General Mills, Inc. (NYSE:GIS) Q1 2025 Earnings Call Transcript September 18, 2024 9:00 AM ET
Company Participants
Jeff Siemon - VP of IR and Treasurer
Jeffrey Harmening - Chairman and CEO
Kofi Bruce - CFO
Conference Call Participants
Matt Smith - Stifel
Andrew Lazar - Barclays
Michael Lavery - Piper Sandler
Max Gumport - BNP Paribas
Rob Dickerson - Jefferies
Bryan Spillane - Bank of America
Leah Jordan - Goldman Sachs
Robert Moskow - TD Cowen
John Baumgartner - Mizuho Securities
Operator
Good morning and welcome to General Mills' First Quarter Fiscal 2025 Earnings Conference Call. All participants are in a listen-only mode. After the speakers’ remarks, we will have a question-and-answer session. [Operator Instructions] As a reminder, this conference call is being recorded. I would now like to turn the call over to Jeff Siemon, Vice President of Investor Relations and Treasurer. Thank you. Please go ahead.
Jeff Siemon
Hi, thank you, Julianne, and good morning to everyone. We appreciate you joining us today for our Q&A session on our first quarter fiscal ‘25 results. I hope you had time to review our press release, listen to our prepared remarks, and view the presentation materials which we made available this morning on our investor relations website. Please do note that in our Q&A session we may make forward-looking statements that are based on our current views and assumptions. Please refer to this morning's press release for factors that could impact forward-looking statements and for reconciliations of non-GAAP information, which may be discussed on today's call. I'm here this morning with Jeffrey Harmening, our Chairman and CEO; and Kofi Bruce, our CFO.
So, Julianne, we can go ahead and get to the first question. Will you please open it up?
Question-and-Answer Session
Operator
[Operator Instructions] Our first question comes from Matt Smith from Stifel. Please go ahead. Your line is open.
Matt Smith
Hi, good morning. I believe when you initially provided fiscal ‘25 guidance, you weren't assuming much improvement in your categories with more emphasis on your competitiveness. Does the shift in more at-home food consumption give you more confidence in the organic sales outlook or are you seeing that benefit muted by continued value-seeking behavior?
Jeffrey Harmening
Good morning and thanks for the question. First, I would say that the quarter played out from a macro environment kind of as we had anticipated and we thought we'd see gradual improvement in our categories throughout the year and we saw an improvement in our categories. In fact, if you look at our North America retail categories, they're up a couple percent, a mix of a little bit of volume and a little bit of pricing in the categories. And so it's played out kind of as we expected. And for us, as we said in the fourth quarter, the key for us is to keep improving our competitiveness. And we made a step in the right direction in that in the first quarter and we have some more work to do across our portfolio. And so the job for us to do for the rest of the year really is to keep improving. We did see a slight uptick in food consumption at home in the quarter. We did anticipate that might be the case as we see consumers seeking value.

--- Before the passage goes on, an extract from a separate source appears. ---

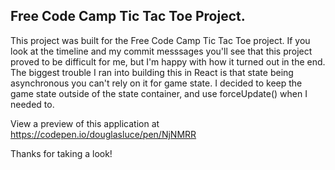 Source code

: ## Free Code Camp Tic Tac Toe Project.

This project was built for the Free Code Camp Tic Tac Toe project. If you look at the timeline and my commit messsages you'll see that this project proved to be difficult for me, but I'm happy with how it turned out in the end. The biggest trouble I ran into building this in React is that state being asynchronous you can't rely on it for game state. I decided to keep the game state outside of the state container, and use forceUpdate() when I needed to. 

View a preview of this application at https://codepen.io/douglasluce/pen/NjNMRR

Thanks for taking a look!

And the fact is that now food at home is four times less expensive than food eating out on average. And so eating at home is a great value for consumers and consumers still economically stress. So that played out the way we thought. And as we look at the rest of the year, I wouldn't say that our guidance is predicated on our category's continued improvement. What it's predicated on is our continued improvement in competitiveness, which we're confident we can do, even got a continuing momentum into the second quarter here because we've got really great news on all of our billion dollar brands.